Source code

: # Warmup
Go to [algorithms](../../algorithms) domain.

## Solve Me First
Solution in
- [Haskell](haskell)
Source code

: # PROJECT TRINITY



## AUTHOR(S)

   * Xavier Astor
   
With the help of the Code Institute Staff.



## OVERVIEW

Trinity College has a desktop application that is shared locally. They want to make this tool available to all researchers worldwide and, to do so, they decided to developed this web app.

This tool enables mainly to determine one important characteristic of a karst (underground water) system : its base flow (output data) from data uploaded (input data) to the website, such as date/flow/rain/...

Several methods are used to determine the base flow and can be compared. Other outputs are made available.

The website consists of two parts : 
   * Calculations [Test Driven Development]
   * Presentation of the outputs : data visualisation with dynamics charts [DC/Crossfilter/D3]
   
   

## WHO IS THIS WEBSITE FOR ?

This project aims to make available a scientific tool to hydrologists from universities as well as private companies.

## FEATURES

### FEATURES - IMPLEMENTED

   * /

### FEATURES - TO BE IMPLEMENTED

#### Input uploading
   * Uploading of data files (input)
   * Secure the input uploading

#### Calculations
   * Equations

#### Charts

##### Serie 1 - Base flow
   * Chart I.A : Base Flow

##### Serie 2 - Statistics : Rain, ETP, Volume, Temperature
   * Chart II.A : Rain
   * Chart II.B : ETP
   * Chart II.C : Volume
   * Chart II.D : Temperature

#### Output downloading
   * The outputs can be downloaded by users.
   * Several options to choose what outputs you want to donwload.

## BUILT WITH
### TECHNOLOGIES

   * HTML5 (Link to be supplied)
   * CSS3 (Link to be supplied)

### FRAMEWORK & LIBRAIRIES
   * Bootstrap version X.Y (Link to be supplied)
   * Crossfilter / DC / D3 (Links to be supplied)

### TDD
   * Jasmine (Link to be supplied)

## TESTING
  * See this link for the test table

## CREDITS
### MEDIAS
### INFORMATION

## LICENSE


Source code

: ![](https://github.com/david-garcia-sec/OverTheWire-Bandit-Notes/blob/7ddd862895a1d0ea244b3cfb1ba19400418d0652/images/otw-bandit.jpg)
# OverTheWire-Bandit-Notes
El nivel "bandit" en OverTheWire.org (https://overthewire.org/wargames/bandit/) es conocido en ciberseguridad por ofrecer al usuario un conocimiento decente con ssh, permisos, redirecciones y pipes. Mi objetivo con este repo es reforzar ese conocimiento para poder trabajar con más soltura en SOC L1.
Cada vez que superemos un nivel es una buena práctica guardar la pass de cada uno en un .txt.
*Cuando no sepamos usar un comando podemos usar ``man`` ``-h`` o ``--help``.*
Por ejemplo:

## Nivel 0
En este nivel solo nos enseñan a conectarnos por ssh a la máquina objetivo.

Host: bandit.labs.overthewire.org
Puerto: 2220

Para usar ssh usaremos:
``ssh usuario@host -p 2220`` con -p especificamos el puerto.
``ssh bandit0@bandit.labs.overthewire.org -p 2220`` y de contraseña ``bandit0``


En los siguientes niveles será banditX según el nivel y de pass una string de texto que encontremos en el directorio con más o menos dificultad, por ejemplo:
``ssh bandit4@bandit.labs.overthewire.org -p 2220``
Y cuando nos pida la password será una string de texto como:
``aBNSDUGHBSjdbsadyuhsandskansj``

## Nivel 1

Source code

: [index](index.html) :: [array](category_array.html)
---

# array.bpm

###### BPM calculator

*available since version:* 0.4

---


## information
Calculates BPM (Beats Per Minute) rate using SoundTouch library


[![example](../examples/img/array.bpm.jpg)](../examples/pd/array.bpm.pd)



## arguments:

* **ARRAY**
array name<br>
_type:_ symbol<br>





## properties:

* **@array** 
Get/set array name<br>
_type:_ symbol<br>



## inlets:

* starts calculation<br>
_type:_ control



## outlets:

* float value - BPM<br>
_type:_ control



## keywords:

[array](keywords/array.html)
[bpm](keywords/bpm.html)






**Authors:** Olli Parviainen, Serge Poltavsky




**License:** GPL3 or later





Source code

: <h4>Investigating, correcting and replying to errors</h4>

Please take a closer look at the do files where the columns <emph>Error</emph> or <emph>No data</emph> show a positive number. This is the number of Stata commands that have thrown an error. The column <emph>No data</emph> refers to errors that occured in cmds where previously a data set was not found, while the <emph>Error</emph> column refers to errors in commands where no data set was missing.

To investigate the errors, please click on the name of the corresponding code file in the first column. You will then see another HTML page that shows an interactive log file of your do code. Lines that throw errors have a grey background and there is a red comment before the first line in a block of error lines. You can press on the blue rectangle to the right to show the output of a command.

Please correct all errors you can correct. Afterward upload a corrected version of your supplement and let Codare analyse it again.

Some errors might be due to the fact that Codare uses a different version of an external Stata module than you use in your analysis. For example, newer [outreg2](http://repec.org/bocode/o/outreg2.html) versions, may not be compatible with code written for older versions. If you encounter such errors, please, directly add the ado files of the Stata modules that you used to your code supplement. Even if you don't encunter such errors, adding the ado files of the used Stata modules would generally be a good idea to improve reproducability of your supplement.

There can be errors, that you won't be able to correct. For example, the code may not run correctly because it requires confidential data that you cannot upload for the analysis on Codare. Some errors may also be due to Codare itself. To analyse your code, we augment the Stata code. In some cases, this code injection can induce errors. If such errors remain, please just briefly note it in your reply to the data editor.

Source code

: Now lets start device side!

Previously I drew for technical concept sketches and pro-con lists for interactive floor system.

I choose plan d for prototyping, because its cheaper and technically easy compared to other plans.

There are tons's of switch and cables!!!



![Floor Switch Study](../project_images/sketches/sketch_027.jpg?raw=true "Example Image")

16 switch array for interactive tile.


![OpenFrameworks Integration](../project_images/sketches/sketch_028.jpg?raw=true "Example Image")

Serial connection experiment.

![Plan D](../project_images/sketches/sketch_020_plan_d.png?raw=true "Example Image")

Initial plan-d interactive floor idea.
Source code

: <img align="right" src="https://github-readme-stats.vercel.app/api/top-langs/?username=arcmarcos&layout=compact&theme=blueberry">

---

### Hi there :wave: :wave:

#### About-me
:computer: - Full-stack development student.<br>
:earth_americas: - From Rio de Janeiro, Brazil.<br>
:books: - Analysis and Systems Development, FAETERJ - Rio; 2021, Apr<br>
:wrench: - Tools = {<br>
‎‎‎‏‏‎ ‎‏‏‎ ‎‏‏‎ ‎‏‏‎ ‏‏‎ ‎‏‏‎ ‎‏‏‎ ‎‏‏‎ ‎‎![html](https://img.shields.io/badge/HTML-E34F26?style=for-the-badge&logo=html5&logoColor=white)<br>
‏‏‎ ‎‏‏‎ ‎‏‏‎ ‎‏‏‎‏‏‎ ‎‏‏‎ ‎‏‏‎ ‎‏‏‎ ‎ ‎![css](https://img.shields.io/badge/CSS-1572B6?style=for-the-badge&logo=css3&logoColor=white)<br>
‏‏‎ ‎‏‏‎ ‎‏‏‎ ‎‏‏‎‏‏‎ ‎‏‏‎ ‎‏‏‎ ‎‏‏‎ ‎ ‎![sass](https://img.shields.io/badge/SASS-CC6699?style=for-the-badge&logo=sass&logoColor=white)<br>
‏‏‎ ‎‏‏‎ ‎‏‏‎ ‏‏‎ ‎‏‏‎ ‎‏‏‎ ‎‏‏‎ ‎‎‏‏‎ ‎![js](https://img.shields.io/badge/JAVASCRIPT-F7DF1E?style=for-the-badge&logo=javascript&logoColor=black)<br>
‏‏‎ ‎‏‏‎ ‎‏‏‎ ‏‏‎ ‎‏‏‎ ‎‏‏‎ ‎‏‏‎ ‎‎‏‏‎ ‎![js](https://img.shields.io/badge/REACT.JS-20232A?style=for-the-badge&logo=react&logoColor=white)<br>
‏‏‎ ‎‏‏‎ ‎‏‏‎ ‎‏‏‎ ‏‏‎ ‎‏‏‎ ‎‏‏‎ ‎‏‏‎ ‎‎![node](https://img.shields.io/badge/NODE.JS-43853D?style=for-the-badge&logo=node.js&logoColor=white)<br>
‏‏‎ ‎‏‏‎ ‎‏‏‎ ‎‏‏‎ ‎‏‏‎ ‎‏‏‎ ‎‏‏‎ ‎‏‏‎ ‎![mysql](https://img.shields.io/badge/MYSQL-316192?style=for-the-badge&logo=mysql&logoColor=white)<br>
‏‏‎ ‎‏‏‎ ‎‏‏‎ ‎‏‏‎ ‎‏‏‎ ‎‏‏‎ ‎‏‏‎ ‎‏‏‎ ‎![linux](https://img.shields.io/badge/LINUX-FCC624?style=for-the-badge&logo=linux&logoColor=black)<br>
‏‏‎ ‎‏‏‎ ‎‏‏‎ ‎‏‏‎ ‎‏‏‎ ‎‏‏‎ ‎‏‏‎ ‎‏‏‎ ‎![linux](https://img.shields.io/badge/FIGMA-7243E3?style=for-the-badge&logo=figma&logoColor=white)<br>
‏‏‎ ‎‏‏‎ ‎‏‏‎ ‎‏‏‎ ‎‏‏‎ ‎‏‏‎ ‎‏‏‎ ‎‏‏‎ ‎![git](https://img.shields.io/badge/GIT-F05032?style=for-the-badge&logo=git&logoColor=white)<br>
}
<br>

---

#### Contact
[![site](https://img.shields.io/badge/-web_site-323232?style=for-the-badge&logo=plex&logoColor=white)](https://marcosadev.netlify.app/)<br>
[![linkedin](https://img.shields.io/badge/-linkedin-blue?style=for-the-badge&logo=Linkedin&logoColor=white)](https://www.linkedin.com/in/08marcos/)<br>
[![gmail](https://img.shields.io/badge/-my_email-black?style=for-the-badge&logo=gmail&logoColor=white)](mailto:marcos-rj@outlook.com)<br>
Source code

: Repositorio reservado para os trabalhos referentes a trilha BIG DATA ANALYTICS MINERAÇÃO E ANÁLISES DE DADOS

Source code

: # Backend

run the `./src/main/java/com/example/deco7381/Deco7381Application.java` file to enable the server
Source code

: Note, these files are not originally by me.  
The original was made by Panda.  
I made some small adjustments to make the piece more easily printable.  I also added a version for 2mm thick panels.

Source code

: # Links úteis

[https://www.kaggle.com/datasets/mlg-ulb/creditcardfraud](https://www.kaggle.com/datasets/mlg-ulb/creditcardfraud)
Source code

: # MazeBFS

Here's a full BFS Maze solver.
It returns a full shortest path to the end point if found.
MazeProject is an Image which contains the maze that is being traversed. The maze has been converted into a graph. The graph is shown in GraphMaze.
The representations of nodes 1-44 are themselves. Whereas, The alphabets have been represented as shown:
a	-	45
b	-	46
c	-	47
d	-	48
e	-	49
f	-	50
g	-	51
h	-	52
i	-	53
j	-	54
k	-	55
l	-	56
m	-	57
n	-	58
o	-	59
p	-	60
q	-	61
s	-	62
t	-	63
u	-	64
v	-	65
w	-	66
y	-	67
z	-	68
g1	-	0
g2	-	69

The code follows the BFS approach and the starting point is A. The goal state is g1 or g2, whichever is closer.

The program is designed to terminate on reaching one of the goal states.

━━━━━━━━━━━━━━━━━━━━

__Required action__: Begin at the line above that has "[Test Driven Development]" and stop after the line that has "## WHO IS THIS WEBSITE FOR ?", copying each line exactly and adding nothing else.

__Expected output__:
   * Calculations [Test Driven Development]
   * Presentation of the outputs : data visualisation with dynamics charts [DC/Crossfilter/D3]
   
   

## WHO IS THIS WEBSITE FOR ?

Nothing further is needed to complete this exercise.